**DIRECTIONS**
Each line of the records below that holds "implementation" should be copied out.

Stored records

▬▬▬

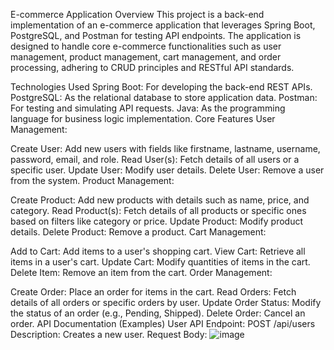 E-commerce Application Overview
This project is a back-end implementation of an e-commerce application that leverages Spring Boot, PostgreSQL, and Postman for testing API endpoints. The application is designed to handle core e-commerce functionalities such as user management, product management, cart management, and order processing, adhering to CRUD principles and RESTful API standards.

Technologies Used
Spring Boot: For developing the back-end REST APIs.
PostgreSQL: As the relational database to store application data.
Postman: For testing and simulating API requests.
Java: As the programming language for business logic implementation.
Core Features
User Management:

Create User: Add new users with fields like firstname, lastname, username, password, email, and role.
Read User(s): Fetch details of all users or a specific user.
Update User: Modify user details.
Delete User: Remove a user from the system.
Product Management:

Create Product: Add new products with details such as name, price, and category.
Read Product(s): Fetch details of all products or specific ones based on filters like category or price.
Update Product: Modify product details.
Delete Product: Remove a product.
Cart Management:

Add to Cart: Add items to a user's shopping cart.
View Cart: Retrieve all items in a user's cart.
Update Cart: Modify quantities of items in the cart.
Delete Item: Remove an item from the cart.
Order Management:

Create Order: Place an order for items in the cart.
Read Orders: Fetch details of all orders or specific orders by user.
Update Order Status: Modify the status of an order (e.g., Pending, Shipped).
Delete Order: Cancel an order.
API Documentation (Examples)
User API
Endpoint: POST /api/users
Description: Creates a new user.
Request Body:
![image](https://github.com/user-attachments/assets/c961b23e-96e6-47cd-a5e2-d453e5d73501)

▬▬▬

**RESULT OF THIS EXERCISE**
This project is a back-end implementation of an e-commerce application that leverages Spring Boot, PostgreSQL, and Postman for testing API endpoints. The application is designed to handle core e-commerce functionalities such as user management, product management, cart management, and order processing, adhering to CRUD principles and RESTful API standards.
Java: As the programming language for business logic implementation.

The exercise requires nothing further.